Dutch Port cities as sites of free thought

Amsterdam and Rotterdam were important cosmopolitan centers where merchant ships from many parts of the world brought people of various customs and beliefs. It is this hustle and bustle which ensured, as in the Mediterranean region during the Renaissance, some possibility of free thought and shelter from the crushing hand of ecclesiastical authority. Thus Spinoza no doubt had access to a circle of friends who were basically heretics in the eyes of tradition. One of the people he must have known was Niels Stensen, a brilliant Danish student in Leiden; others were Coenraad van Beuningen and his cousin Albert Burgh, with whom Spinoza is known to have corresponded.

Philosophy

Substance, Attribute and Mode

"These are the fundamental concepts with which Spinoza sets forth a vision of Being, illuminated by his awareness of God. They may seem strange at first sight. To the question "What is?" he replies: "Substance, its attributes and modes". Spinoza, Karl Jaspers p.9

Spinoza's system imparted order and unity to the tradition of radical thought, offering powerful weapons for prevailing against "received authority." As a youth he first subscribed to Descartes's dualistic belief that body and mind are two separate substances, but later changed his view and asserted that they were not separate, being a single identity. He contended that everything that exists in Nature/Universe is one Reality (substance) and there is only one set of rules governing the whole of the reality which surrounds us and of which we are part. Spinoza viewed God and Nature as two names for the same reality, namely the single substance (meaning "that which stands beneath" rather than "matter") that is the basis of the universe and of which all lesser "entities" are actually modes or modifications, that all things are determined by Nature to exist and cause effects, and that the complex chain of cause and effect is only understood in part. That humans presume themselves to have free will, he argues, is a result of their awareness of appetites while being unable to understand the reasons why they want and act as they do. The argument for the single substance runs as follows:

  1. Substance exists and cannot be dependent on anything else for its existence.
  2. No two substances can share the same nature or attribute.
  3. :Proof: Two distinct substances can be differentiated either by some difference in their natures or by some difference in one of their alterable states of being. If they have different natures, then the original proposition is granted and the proof is complete. If, however, they are distinguished only by their states of being, then, considering the substances in themselves, there is no difference between the substances and they are identical. "That is, there cannot be several such substances but only one.
  4. A substance can only be caused by something similar to itself (something that shares its attribute).
  5. Substance cannot be caused.
  6. :Proof: Something can only be caused by something which is similar to itself, in other words something that shares its attribute. But according to premise 2, no two substances can share an attribute. Therefore substance cannot be caused.
  7. Substance is infinite.
  8. :Proof: If substance were not infinite, it would be finite and limited by something. But to be limited by something is to be dependent on it. However, substance cannot be dependent on anything else (premise 1), therefore substance is infinite.

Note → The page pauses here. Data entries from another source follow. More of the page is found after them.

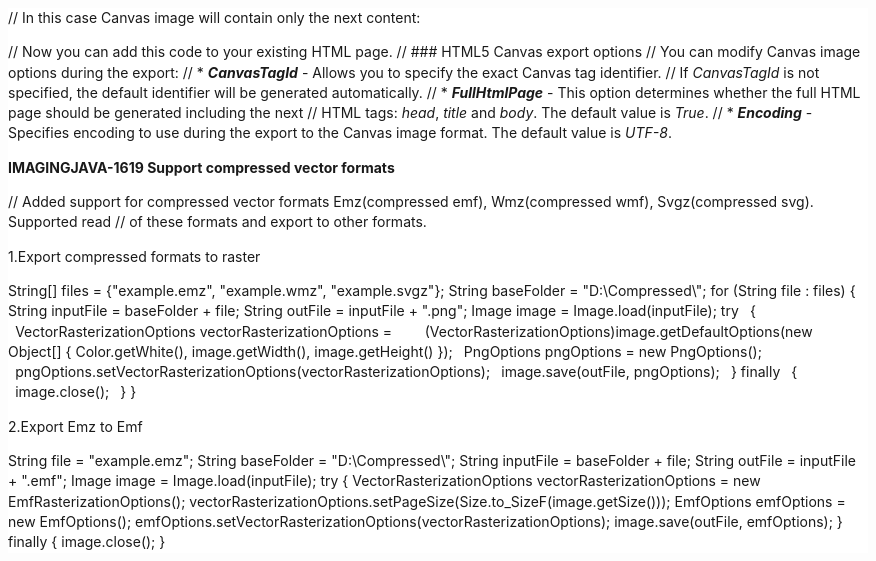 // In this case Canvas image will contain only the next content:

<canvas id="7390b3105f4c4a4f929987e3d6589149"></canvas>
<script>
`       `...
</script>

// Now you can add this code to your existing HTML page.
// ### HTML5 Canvas export options
// You can modify Canvas image options during the export:
// * ***CanvasTagId*** - Allows you to specify the exact Canvas tag identifier. 
// If *CanvasTagId* is not specified, the default identifier will be generated automatically.
// * ***FullHtmlPage*** - This option determines whether the full HTML page should be generated including the next 
// HTML tags: *head*, *title* and *body*. The default value is *True*.
// * ***Encoding*** - Specifies encoding to use during the export to the Canvas image format. The default value is *UTF-8*.

**IMAGINGJAVA-1619 Support compressed vector formats**

// Added support for compressed vector formats Emz(compressed emf), Wmz(compressed wmf), Svgz(compressed svg). Supported read // of these formats and export to other formats.

1.Export compressed formats to raster

String[] files = {"example.emz", "example.wmz", "example.svgz"};
String baseFolder = "D:\\Compressed\\";
for (String file : files)
{
String inputFile = baseFolder + file;
String outFile = inputFile + ".png";
Image image = Image.load(inputFile);
try
` `{
` `VectorRasterizationOptions vectorRasterizationOptions = 
`    `(VectorRasterizationOptions)image.getDefaultOptions(new Object[] { Color.getWhite(), image.getWidth(), image.getHeight() });
` `PngOptions pngOptions = new PngOptions();
` `pngOptions.setVectorRasterizationOptions(vectorRasterizationOptions);
` `image.save(outFile, pngOptions);
` `}
finally
` `{
` `image.close();
` `}
}            

2.Export Emz to Emf


String file = "example.emz";
String baseFolder = "D:\\Compressed\\";
String inputFile = baseFolder + file;
String outFile = inputFile + ".emf";
Image image = Image.load(inputFile);
try
{
VectorRasterizationOptions vectorRasterizationOptions = new EmfRasterizationOptions();
vectorRasterizationOptions.setPageSize(Size.to_SizeF(image.getSize()));
EmfOptions emfOptions = new EmfOptions();
emfOptions.setVectorRasterizationOptions(vectorRasterizationOptions);
image.save(outFile, emfOptions);
}
finally
{
image.close();
}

Conclusion: There can only be one substance.
Proof: If there were two infinite substances, they would limit each other. But this would act as a restraint, and they would be dependent on each other. But they cannot be dependent on each other (premise 1), therefore there cannot be two substances.

Spinoza contends that "Deus sive Natura" ("God or Nature") is a being of infinitely many attributes, of which thought and extension are two. His account of the nature of reality, then, seems to treat the physical and mental worlds as one and the same. The universal substance consists of both body and mind, there being no difference between these aspects. This formulation is a historically significant solution to the mind-body problem known as neutral monism. The consequences of Spinoza's system also envisage a God that does not rule over the universe by providence, but a God which itself is the deterministic system of which everything in nature is a part. Thus, God is the natural world and has no personality.

In addition to substance, the other two fundamental concepts Spinoza presents, and develops in the Ethics are

Attribute:

By attribute, I mean that which the intellect perceives as constituting the essence of substance.

and Mode:

By mode, I mean the modifications of substance, or that which exists in, and is conceived through, something other than itself.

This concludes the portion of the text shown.